I think the (short) answer is "node, npm, and javascript".

The longer answer has something to do with the automatic installation of dependencies, and the common use of shell scripts downloaded directly off the internet and executed using the developer's or sysadmin's user account.

I used to use CPAN all the time. CPAN would check dependencies for you, but if you didn't have them already you'd get a warning and you'd have to install them yourself. It forced you to be aware of what you're installing, and it applied some pressure on CPAN authors to not go too crazy with dependencies (since they were just as annoyed by the installation process as everyone else.)

These days I use NuGet a lot. It does the dependency installation for you, but it asks for permission first. The dialogs could be better about letting you learn about the dependencies before saying they're ok. (In general, NuGet's dialogs could be a lot better about package details.)




> CPAN... forced you to be aware of what you're installing

I think CPAN is pretty sweet for variety/wide reach of packages available, but this is flat-out wrong.

CPAN is not a package manager; it is a file sprayer/script runner with a goal of dependency installation. That's perfectly sufficient for a lot of use cases, but to me "package manager" means "program that manages packages of software on my system", not the equivalent of "curl cpan.org/whatever | sh".

CPAN packages can (and do by very common convention) spray files all over the place on the target system. Then, those files are usually not tracked in a central place, so packages can't be uninstalled, packages that clobber other packages' files can't be detected, and "where did this file come from?"-type questions cannot be answered.

Whether CPAN or NPM "force you to be aware of what you're installing" seems like the least significant difference between the tools. When NPM tells you "I installed package 'foo'", it almost always means that the only changes it made to your system were in the "node_modules/foo" folder, global or not. When CPAN tells you "I installed package 'foo'" it means "I ran an install script that might have done anything that someone named 'foo'; hope that script gave you some verbose output and told you everything it was doing!

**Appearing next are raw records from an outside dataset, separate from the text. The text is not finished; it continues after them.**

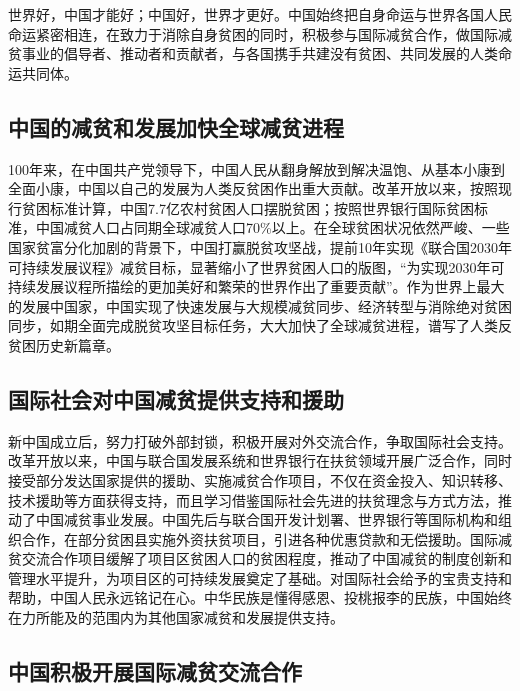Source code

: \documentclass{ctexart}
\begin{document}
世界好，中国才能好；中国好，世界才更好。中国始终把自身命运与世界各国人民命运紧密相连，在致力于消除自身贫困的同时，积极参与国际减贫合作，做国际减贫事业的倡导者、推动者和贡献者，与各国携手共建没有贫困、共同发展的人类命运共同体。

\subsection{中国的减贫和发展加快全球减贫进程}

100年来，在中国共产党领导下，中国人民从翻身解放到解决温饱、从基本小康到全面小康，中国以自己的发展为人类反贫困作出重大贡献。改革开放以来，按照现行贫困标准计算，中国7.7亿农村贫困人口摆脱贫困；按照世界银行国际贫困标准，中国减贫人口占同期全球减贫人口70\%以上。在全球贫困状况依然严峻、一些国家贫富分化加剧的背景下，中国打赢脱贫攻坚战，提前10年实现《联合国2030年可持续发展议程》减贫目标，显著缩小了世界贫困人口的版图，“为实现2030年可持续发展议程所描绘的更加美好和繁荣的世界作出了重要贡献”。作为世界上最大的发展中国家，中国实现了快速发展与大规模减贫同步、经济转型与消除绝对贫困同步，如期全面完成脱贫攻坚目标任务，大大加快了全球减贫进程，谱写了人类反贫困历史新篇章。

\subsection{国际社会对中国减贫提供支持和援助}

新中国成立后，努力打破外部封锁，积极开展对外交流合作，争取国际社会支持。改革开放以来，中国与联合国发展系统和世界银行在扶贫领域开展广泛合作，同时接受部分发达国家提供的援助、实施减贫合作项目，不仅在资金投入、知识转移、技术援助等方面获得支持，而且学习借鉴国际社会先进的扶贫理念与方式方法，推动了中国减贫事业发展。中国先后与联合国开发计划署、世界银行等国际机构和组织合作，在部分贫困县实施外资扶贫项目，引进各种优惠贷款和无偿援助。国际减贫交流合作项目缓解了项目区贫困人口的贫困程度，推动了中国减贫的制度创新和管理水平提升，为项目区的可持续发展奠定了基础。对国际社会给予的宝贵支持和帮助，中国人民永远铭记在心。中华民族是懂得感恩、投桃报李的民族，中国始终在力所能及的范围内为其他国家减贫和发展提供支持。

\subsection{中国积极开展国际减贫交流合作}
\end{document}
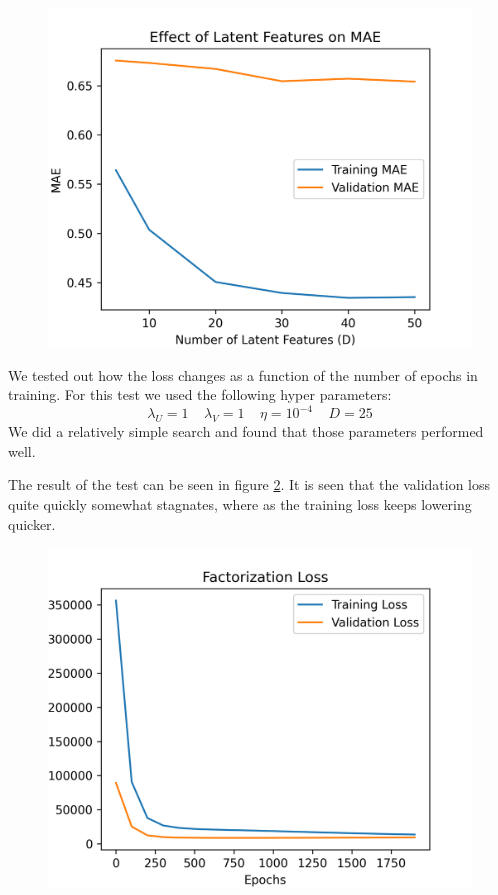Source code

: \documentclass{article}
\begin{document}
\begin{figure}[H]
    \centering
    \includegraphics[scale = 0.7]{latent_features_MAE.png}
    \caption{}
    \label{fig:LatentPlot}
\end{figure}

We tested out how the loss changes as a function of the number of epochs in training. For this test we used the following hyper parameters:
$$\lambda_U = 1 \;\;\;\; \lambda_V = 1 \;\;\;\; \eta=10^{-4} \;\;\;\; D=25$$
We did a relatively simple search and found that those parameters performed well.

The result of the test can be seen in figure \ref{fig:LossPlot}. It is seen that the validation loss quite quickly somewhat stagnates, where as the training loss keeps lowering quicker.

\begin{figure}[H]
    \centering
    \includegraphics[scale = 0.7]{loss.png}
    \caption{}
    \label{fig:LossPlot}
\end{figure}
\end{document}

Good luck removing/undoing its changes if you decide you don't want that package!"

There are ways around all of those issues with CPAN, and plenty of tools in Perl distribution utilities to address them, but they are far from universally taken advantage of. CPAN is extremely unlike, and often inferior to, NPM. Imagine if NPM packages did all of their installation logic inside a post-install hook; that's more like a CPAN distribution.


I had very limited contact with CPAN some years ago but I imagine it was slightly more sane in terms of granularity of dependencies.

Whereas a lot of npm modules are relatively small - some tiny - and have their own dependencies. So a simple "npm install blah" command can result in dozens of packages being installed. Dealing with that manually would, in fairness, be a giant chore.

Now of course there's a discussion to be had about whether thousands of weeny little modules is a good idea or not but, to be honest, that's a religious debate I'd rather steer clear of.


Whether it's a good idea or not, that's what JS' lack of stdlib produces.


> I used to use CPAN all the time...

CPAN has a setting that force-feeds you dependencies without asking, but I don't think it's on by default. Also, CPAN runs tests by default, which usually takes forever, so users get immediate feedback when packages go dependency-crazy. The modern Perl ecosystem is often stupidly dependency-heavy, but nothing like Node.


Also. In CPAN there was a culture of having comprehensive unit tests. If something broke, you would likely see it at installation.